Materials and Methods

Detailed information of all experimental procedures is provided in SI Appendix. In brief, E. coli K12 AB1157 derived strains (SI Appendix, Table S1) were created using standard molecular biology and genetics techniques. Cells were grown in M9 0.2% glycerol minimal medium supplemented with five amino acids and thiamine at 30 °C, except for the microfluidics experiments in which cells were grown in M9 0.2% glucose supplemented with MEM amino acids and thiamine at 37 °C. For microscopy, cells were diluted 1,000-fold from an overnight culture, grown to an A₆₀₀ of ∼0.1, and spotted on an M9 glycerol 1% agarose pad on a microscope slide or placed inside the microfluidics device, as in ref. 29. Inside the microfluidics device, cells were imaged every 5 min for >18 h. Agarose pad time lapses for chromosome arm flipping were imaged every 10 min for 3 h at 30 °C. Imaging was performed on a Nikon Ti-E microscope equipped with perfect focus system, 100× numerical aperture 1.4 oil objective, sCMOS camera (Hamamatsu Orca Flash 4), temperature chamber (Okolabs), and light-emitting diode excitation source (Lumencor SpectraX).

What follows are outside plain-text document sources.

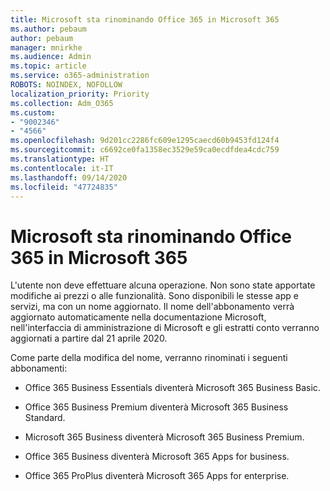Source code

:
 ```yaml
---
title: Microsoft sta rinominando Office 365 in Microsoft 365
ms.author: pebaum
author: pebaum
manager: mnirkhe
ms.audience: Admin
ms.topic: article
ms.service: o365-administration
ROBOTS: NOINDEX, NOFOLLOW
localization_priority: Priority
ms.collection: Adm_O365
ms.custom:
- "9002346"
- "4566"
ms.openlocfilehash: 9d201cc2286fc609e1295caecd60b9453fd124f4
ms.sourcegitcommit: c6692ce0fa1358ec3529e59ca0ecdfdea4cdc759
ms.translationtype: HT
ms.contentlocale: it-IT
ms.lasthandoff: 09/14/2020
ms.locfileid: "47724835"
---
```

# <a name="microsoft-is-renaming-office-365-to-microsoft-365"></a>Microsoft sta rinominando Office 365 in Microsoft 365

L'utente non deve effettuare alcuna operazione. Non sono state apportate modifiche ai prezzi o alle funzionalità. Sono disponibili le stesse app e servizi, ma con un nome aggiornato. Il nome dell'abbonamento verrà aggiornato automaticamente nella documentazione Microsoft, nell'interfaccia di amministrazione di Microsoft e gli estratti conto verranno aggiornati a partire dal 21 aprile 2020.

Come parte della modifica del nome, verranno rinominati i seguenti abbonamenti:

- Office 365 Business Essentials diventerà Microsoft 365 Business Basic.

- Office 365 Business Premium diventerà Microsoft 365 Business Standard.

- Microsoft 365 Business diventerà Microsoft 365 Business Premium.

- Office 365 Business diventerà Microsoft 365 Apps for business.

- Office 365 ProPlus diventerà Microsoft 365 Apps for enterprise.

For EdU experiments, cells were labeled with 10 μM EdU for 15 min, washed, introduced to fresh media containing 60 μg/mL thymidine, and allowed to grow for 3 h with shaking. Following this, cells were fixed, permeabilized, and a click chemistry reaction (Thermo Fisher Scientific, #C10337) was conducted using Alexa 488 azide. Finally, Tsr-HaloTag was labeled with TMR HaloTag ligand, as in ref. 67, and nucleoids were visualized by DAPI. All image analysis and cell tracking were performed using SuperSegger (68) in MATLAB (Mathworks). Further data analysis and statistics were also performed in MATLAB.

Data Availability

All study data are included in the article and/or supporting information.